1000 is wayyyy better.


----------



## contactpraven2001 (Oct 2, 2007)

well 1000 is better for sure ......


----------



## Gigacore (Oct 2, 2007)

alright, whats the bandwidth i get in Home 1000? is it 2 Mbps ? and is download speed 256 kbps? 
and whats the monthly download cap? 

and whats the bandwidth for Home 500 ? 

oops that lots of questions


----------



## janitha (Oct 2, 2007)

Having used Plan 250 for 2 years, I shifted to UL900 Plus last month. To me it seemed like the dial up usage and shifted back to Plan 250 from 1-10-07. Must be due to 256 Kbps limit.


----------



## [xubz] (Oct 2, 2007)

Home 1000 has 2-mega-bits-per-second(mbps) that is equal to ~256-kilo-bytes-per-second(KBps)

And the UL900 has 256kbps = 32KBps..

Home 1000 has a 'Morning Hours' Download Cap of 5GB
Home 500 = 2.5GB.

Both are otherwise the same.


----------



## RCuber (Oct 2, 2007)

Well giga .. when you are on unlimited BW with a speed of 256kbps you cannot complaint more cause you wont pay extra for anything you download. But I am on home 500 plan and last month I downloaded a total of 38GB (both paid and free) .. but I still managed to saved( or wasted )  100MB. when downloading large files I scheduel it from 2-8 AM .. rest of the time I use the BW normally. It doesnt matter if you are on unlimited or capped .. all that matters is how you utilize the BW..


----------



## Gigacore (Oct 2, 2007)

cool thanks for the information. and charan bro can you tell me the BW of home 500 plan? and whats the download cap per month (excluding morning cap) 
and in morning, will i get 2.5 gig cap every day. or is it monthly ? and how much time will it take to download a gig file.


----------



## RCuber (Oct 2, 2007)

^^ its 2.5GB /month .. I can download 700-750 MB/hr.. so you can do the math


----------



## Gigacore (Oct 2, 2007)

thanks for the info guys and charan bro. 
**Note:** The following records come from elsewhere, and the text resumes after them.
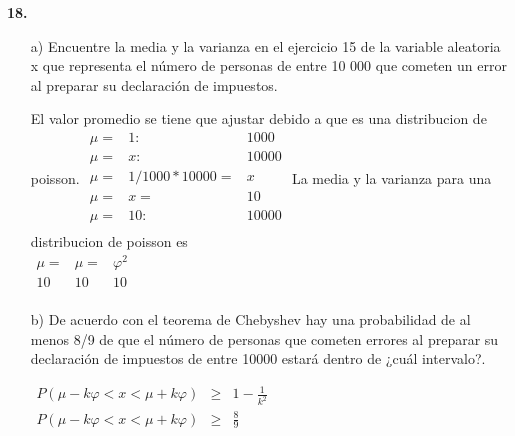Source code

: \documentclass[12pt, letterpaper]{article}
\begin{document}
    \vskip1cm

    \pagebreak
    \textbf{18. }\vskip1cm
    \begin{itemize}
        \item [a)]Encuentre la media  y la varianza en el ejercicio 15  de la variable aleatoria x que representa  el n\'umero de personas  de entre 10 000 que cometen un error al preparar su declaraci\'on de impuestos.
            \begin{center}
                El valor promedio se tiene que ajustar debido a que es una distribucion de poisson.
                \begin{math}
                    \begin{array}{ccc}
                        \mu=&1:&1000\\
                        \mu=&x:&10000\\
                        \mu=&1/1000*10000=&x\\
                        \mu=&x=&10\\
                        \mu=&10:&10000\\
                    \end{array}
                \end{math}
                La media y la varianza para una distribucion de poisson es\\
                \begin{math}
                    \begin{array}{ccc}
                        \mu=&\mu=&\varphi ^2\\
                        10&10&10\\
                    \end{array}
                \end{math}
            \end{center}
        \item[b)]De acuerdo con el teorema de Chebyshev hay una probabilidad de al menos 8/9 de que el n\'umero de personas que cometen errores al preparar su declaraci\'on de impuestos de entre 10000 estar\'a dentro de ¿cu\'al intervalo?.
            \begin{center}
                \begin{math}
                    \begin{array}{ccc}
                        P(\mu-k\varphi<x<\mu+k\varphi)&\geq&1-\displaystyle\frac{1}{k^2}\\
                        P(\mu-k\varphi<x<\mu+k\varphi)&\geq&\displaystyle\frac{8}{9}\\

\end{array}
\end{math}
\end{center}
\end{itemize}
\end{document}

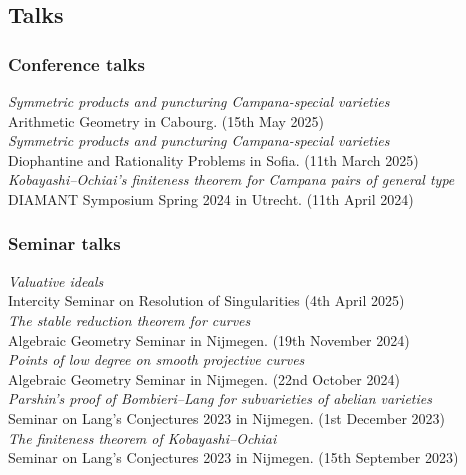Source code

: \documentclass[paper=a4,fontsize=10pt,DIV=10,BCOR=3mm,pdftex]{scrartcl}
\begin{document}
\subsection*{Talks}

\subsubsection*{Conference talks}

\textit{Symmetric products and puncturing Campana-special varieties} \\
Arithmetic Geometry in Cabourg. (15th May 2025) \\

\textit{Symmetric products and puncturing Campana-special varieties} \\
Diophantine and Rationality Problems in Sofia. (11th March 2025) \\

\textit{Kobayashi--Ochiai’s finiteness theorem for Campana pairs of general type} \\
DIAMANT Symposium Spring 2024 in Utrecht. (11th April 2024) \\

\subsubsection*{Seminar talks}

\textit{Valuative ideals} \\
Intercity Seminar on Resolution of Singularities (4th April 2025) \\

\textit{The stable reduction theorem for curves} \\
Algebraic Geometry Seminar in Nijmegen. (19th November 2024) \\

\textit{Points of low degree on smooth projective curves} \\
Algebraic Geometry Seminar in Nijmegen. (22nd October 2024) \\

\textit{Parshin's proof of Bombieri--Lang for subvarieties of abelian varieties} \\
Seminar on Lang's Conjectures 2023 in Nijmegen. (1st December 2023) \\

\textit{The finiteness theorem of Kobayashi--Ochiai} \\
Seminar on Lang's Conjectures 2023 in Nijmegen. (15th September 2023)
\end{document}
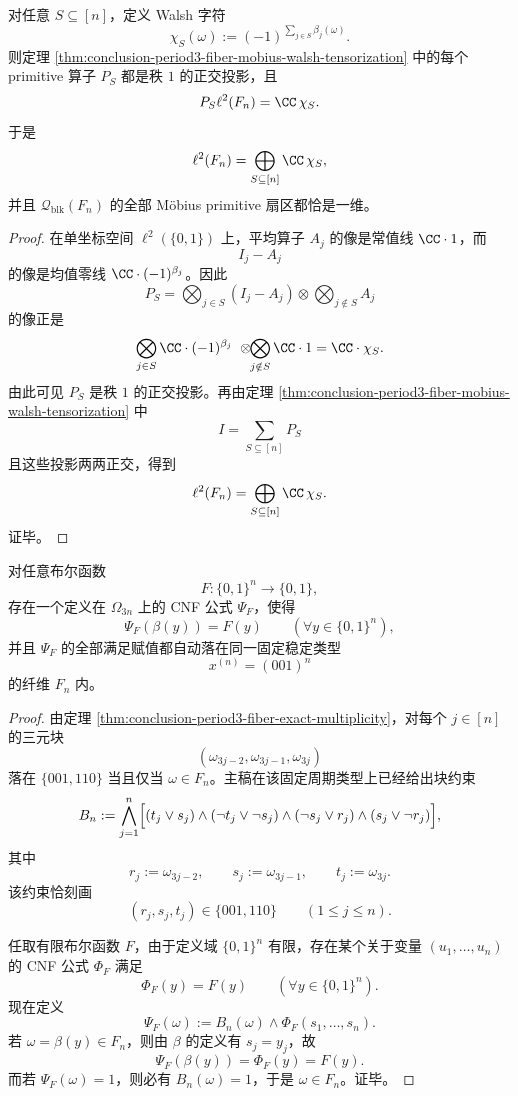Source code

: \begin{theorem}\label{thm:conclusion-period3-fiber-walsh-rankone-primitives}
对任意 \(S\subseteq[n]\)，定义 Walsh 字符
\[
\chi_S(\omega):=(-1)^{\sum_{j\in S}\beta_j(\omega)}.
\]
则定理 \ref{thm:conclusion-period3-fiber-mobius-walsh-tensorization} 中的每个 primitive 算子 \(P_S\) 都是秩 \(1\) 的正交投影，且
\[
P_S\ell^2(F_n)=\CC\,\chi_S.
\]
于是
\[
\ell^2(F_n)=\bigoplus_{S\subseteq[n]}\CC\,\chi_S,
\]
并且 \(\mathcal Q_{\mathrm{blk}}(F_n)\) 的全部 Möbius primitive 扇区都恰是一维。
\end{theorem}
\begin{proof}
在单坐标空间 \(\ell^2(\{0,1\})\) 上，平均算子 \(A_j\) 的像是常值线 \(\CC\cdot 1\)，而
\[
I_j-A_j
\]
的像是均值零线 \(\CC\cdot(-1)^{\beta_j}\)。因此
\[
P_S=
\bigotimes_{j\in S}(I_j-A_j)\otimes \bigotimes_{j\notin S}A_j
\]
的像正是
\[
\bigotimes_{j\in S}\CC\cdot(-1)^{\beta_j}\ \otimes \!\!\bigotimes_{j\notin S}\CC\cdot1
=
\CC\cdot\chi_S.
\]
由此可见 \(P_S\) 是秩 \(1\) 的正交投影。再由定理 \ref{thm:conclusion-period3-fiber-mobius-walsh-tensorization} 中
\[
I=\sum_{S\subseteq[n]}P_S
\]
且这些投影两两正交，得到
\[
\ell^2(F_n)=\bigoplus_{S\subseteq[n]}\CC\,\chi_S.
\]
证毕。
\end{proof}

\begin{theorem}[单一稳定类型上的完备布尔承载]\label{thm:conclusion-period3-fiber-single-stability-complete-boolean-carrier}
对任意布尔函数
\[
F:\{0,1\}^n\to\{0,1\},
\]
存在一个定义在 \(\Omega_{3n}\) 上的 CNF 公式 \(\Psi_F\)，使得
\[
\Psi_F(\beta(y))=F(y)\qquad(\forall y\in\{0,1\}^n),
\]
并且 \(\Psi_F\) 的全部满足赋值都自动落在同一固定稳定类型
\[
x^{(n)}=(001)^n
\]
的纤维 \(F_n\) 内。
\end{theorem}
\begin{proof}
由定理 \ref{thm:conclusion-period3-fiber-exact-multiplicity}，对每个 \(j\in[n]\) 的三元块
\[
(\omega_{3j-2},\omega_{3j-1},\omega_{3j})
\]
落在 \(\{001,110\}\) 当且仅当 \(\omega\in F_n\)。主稿在该固定周期类型上已经给出块约束
\[
B_n:=\bigwedge_{j=1}^{n}\Bigl[(t_j\vee s_j)\wedge(\neg t_j\vee\neg s_j)\wedge(\neg s_j\vee r_j)\wedge(s_j\vee\neg r_j)\Bigr],
\]
其中
\[
r_j:=\omega_{3j-2},\qquad s_j:=\omega_{3j-1},\qquad t_j:=\omega_{3j}.
\]
该约束恰刻画
\[
(r_j,s_j,t_j)\in\{001,110\}\qquad(1\le j\le n).
\]

任取有限布尔函数 \(F\)，由于定义域 \(\{0,1\}^n\) 有限，存在某个关于变量 \((u_1,\dots,u_n)\) 的 CNF 公式 \(\Phi_F\) 满足
\[
\Phi_F(y)=F(y)\qquad(\forall y\in\{0,1\}^n).
\]
现在定义
\[
\Psi_F(\omega):=B_n(\omega)\wedge \Phi_F(s_1,\dots,s_n).
\]
若 \(\omega=\beta(y)\in F_n\)，则由 \(\beta\) 的定义有 \(s_j=y_j\)，故
\[
\Psi_F(\beta(y))=\Phi_F(y)=F(y).
\]
而若 \(\Psi_F(\omega)=1\)，则必有 \(B_n(\omega)=1\)，于是 \(\omega\in F_n\)。证毕。
\end{proof}

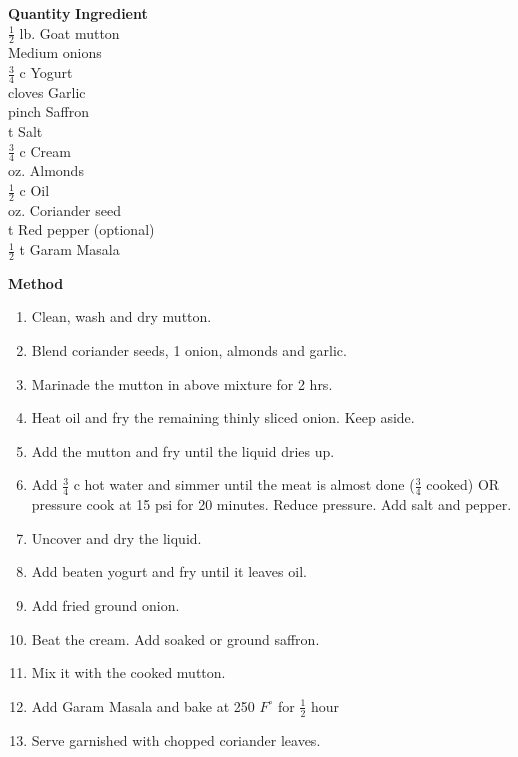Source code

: \begin{tabbing}
\hspace{1.0cm}  \={\bf Quantity}   \hspace{3.0cm} \={\bf Ingredient}\\
 $\frac{1}{2}$ lb. \>Goat mutton\\
 \>Medium onions\\
\>$\frac{3}{4}$ c \>Yogurt\\
 cloves \>Garlic\\
\>pinch \>Saffron\\
 t \>Salt\\
\>$\frac{3}{4}$ c \>Cream\\
 oz. \>Almonds\\
\>$\frac{1}{2}$ c \>Oil\\
 oz. \>Coriander seed\\
 t \>Red pepper (optional)\\
\>$\frac{1}{2}$ t \>Garam Masala\\
\end{tabbing}

{\bf Method}
\begin{enumerate}
\item Clean, wash and dry mutton.
\item Blend coriander seeds, 1 onion, almonds and garlic.
\item Marinade the mutton in above mixture for 2 hrs.
\item Heat oil and fry the remaining thinly sliced onion.  Keep aside.
\item Add the mutton and fry until the liquid dries up.
\item Add $\frac{3}{4}$ c hot water and simmer until the meat is almost done ($\frac{3}{4}$ cooked) OR
pressure cook at 15 psi for 20 minutes.  Reduce pressure.  Add salt and pepper.
\item Uncover and dry the liquid.
\item Add beaten yogurt and fry until it leaves oil.
\item Add fried ground onion.
\item Beat the cream. Add soaked or ground saffron.
\item Mix it with the cooked mutton.
\item Add Garam Masala and bake at 250 $F^\circ$ for $\frac{1}{2}$ hour
\item Serve garnished with chopped coriander leaves.
\end{enumerate}


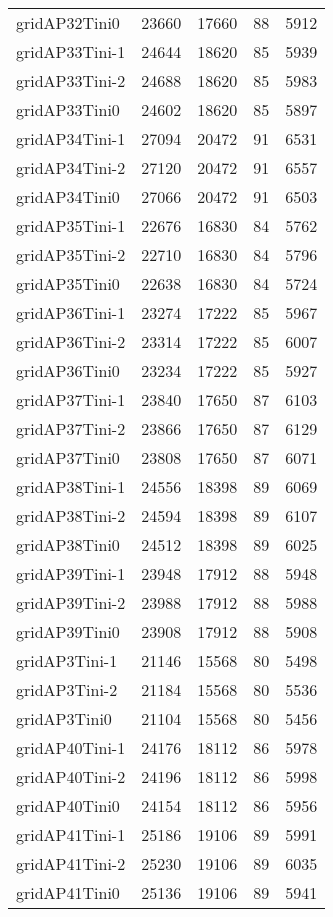 \begin{tabular}{lrrrr}
gridAP32Tini0 & 23660 & 17660 & 88 & 5912 \\
gridAP33Tini-1 & 24644 & 18620 & 85 & 5939 \\
gridAP33Tini-2 & 24688 & 18620 & 85 & 5983 \\
gridAP33Tini0 & 24602 & 18620 & 85 & 5897 \\
gridAP34Tini-1 & 27094 & 20472 & 91 & 6531 \\
gridAP34Tini-2 & 27120 & 20472 & 91 & 6557 \\
gridAP34Tini0 & 27066 & 20472 & 91 & 6503 \\
gridAP35Tini-1 & 22676 & 16830 & 84 & 5762 \\
gridAP35Tini-2 & 22710 & 16830 & 84 & 5796 \\
gridAP35Tini0 & 22638 & 16830 & 84 & 5724 \\
gridAP36Tini-1 & 23274 & 17222 & 85 & 5967 \\
gridAP36Tini-2 & 23314 & 17222 & 85 & 6007 \\
gridAP36Tini0 & 23234 & 17222 & 85 & 5927 \\
gridAP37Tini-1 & 23840 & 17650 & 87 & 6103 \\
gridAP37Tini-2 & 23866 & 17650 & 87 & 6129 \\
gridAP37Tini0 & 23808 & 17650 & 87 & 6071 \\
gridAP38Tini-1 & 24556 & 18398 & 89 & 6069 \\
gridAP38Tini-2 & 24594 & 18398 & 89 & 6107 \\
gridAP38Tini0 & 24512 & 18398 & 89 & 6025 \\
gridAP39Tini-1 & 23948 & 17912 & 88 & 5948 \\
gridAP39Tini-2 & 23988 & 17912 & 88 & 5988 \\
gridAP39Tini0 & 23908 & 17912 & 88 & 5908 \\
gridAP3Tini-1 & 21146 & 15568 & 80 & 5498 \\
gridAP3Tini-2 & 21184 & 15568 & 80 & 5536 \\
gridAP3Tini0 & 21104 & 15568 & 80 & 5456 \\
gridAP40Tini-1 & 24176 & 18112 & 86 & 5978 \\
gridAP40Tini-2 & 24196 & 18112 & 86 & 5998 \\
gridAP40Tini0 & 24154 & 18112 & 86 & 5956 \\
gridAP41Tini-1 & 25186 & 19106 & 89 & 5991 \\
gridAP41Tini-2 & 25230 & 19106 & 89 & 6035 \\
gridAP41Tini0 & 25136 & 19106 & 89 & 5941 \\

\end{tabular}
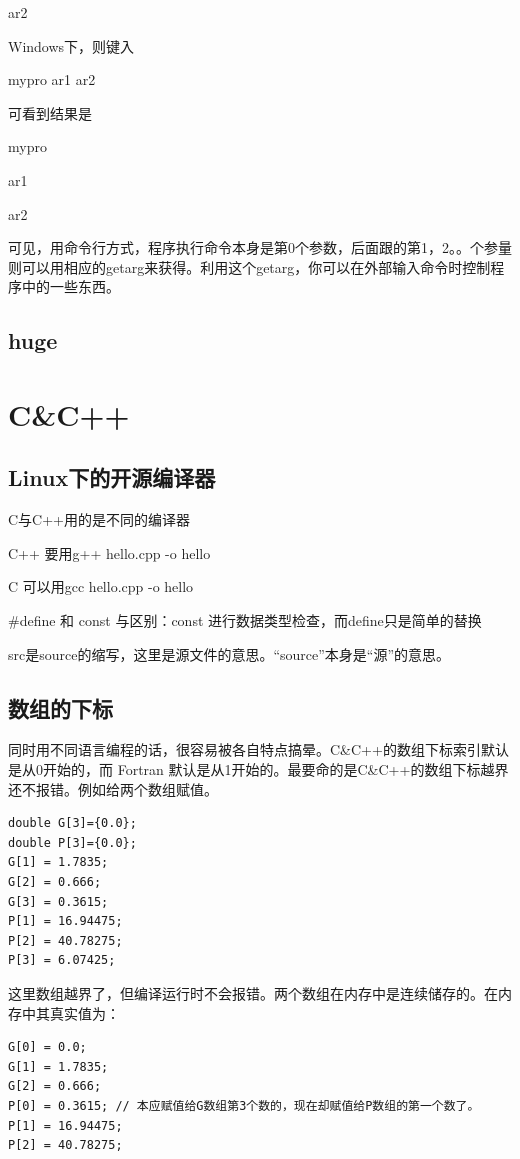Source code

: ar2

Windows下，则键入

mypro ar1 ar2

可看到结果是

mypro

ar1

ar2

可见，用命令行方式，程序执行命令本身是第0个参数，后面跟的第1，2。。个参量则可以用相应的getarg来获得。利用这个getarg，你可以在外部输入命令时控制程序中的一些东西。



\section{huge}













\chapter{C\&C++}
\section{Linux下的开源编译器}
C与C++用的是不同的编译器

C++ 要用g++ hello.cpp -o hello

C  可以用gcc hello.cpp -o hello

\#define 和 const 与区别：const 进行数据类型检查，而define只是简单的替换

src是source的缩写，这里是源文件的意思。“source”本身是“源”的意思。


\section{数组的下标}
同时用不同语言编程的话，很容易被各自特点搞晕。C\&C++的数组下标索引默认是从0开始的，而 Fortran 默认是从1开始的。最要命的是C\&C++的数组下标越界还不报错。例如给两个数组赋值。
\begin{verbatim}
double G[3]={0.0};
double P[3]={0.0};
G[1] = 1.7835;
G[2] = 0.666;
G[3] = 0.3615;
P[1] = 16.94475;
P[2] = 40.78275;
P[3] = 6.07425;
\end{verbatim}
这里数组越界了，但编译运行时不会报错。两个数组在内存中是连续储存的。在内存中其真实值为：
\begin{verbatim}
G[0] = 0.0;
G[1] = 1.7835;
G[2] = 0.666; 
P[0] = 0.3615; // 本应赋值给G数组第3个数的，现在却赋值给P数组的第一个数了。
P[1] = 16.94475;
P[2] = 40.78275;
\end{verbatim}


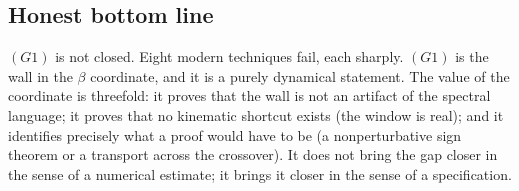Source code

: \subsection{Honest bottom line}

$(G1)$ is not closed. Eight modern techniques fail, each sharply. $(G1)$ is the wall in the
$\beta$ coordinate, and it is a purely dynamical statement. The value of the coordinate is
threefold: it proves that the wall is not an artifact of the spectral language; it proves that
no kinematic shortcut exists (the window is real); and it identifies precisely what a proof
would have to be (a nonperturbative sign theorem or a transport across the crossover). It does
not bring the gap closer in the sense of a numerical estimate; it brings it closer in the sense
of a specification.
BTW, whats the monthly telephone rental guys ?


----------



## utsav (Oct 2, 2007)

180 i suppose


----------



## Gigacore (Oct 2, 2007)

thanks for info buddy


----------



## hmmmmmmmmmmmmm (Oct 2, 2007)

well dude go for home1000

download speed is always 2mbps in hyd

frm 2-8 u download 4.5 GB ( If u hv Rapidshare premium account )


bsnl jus roxxx


----------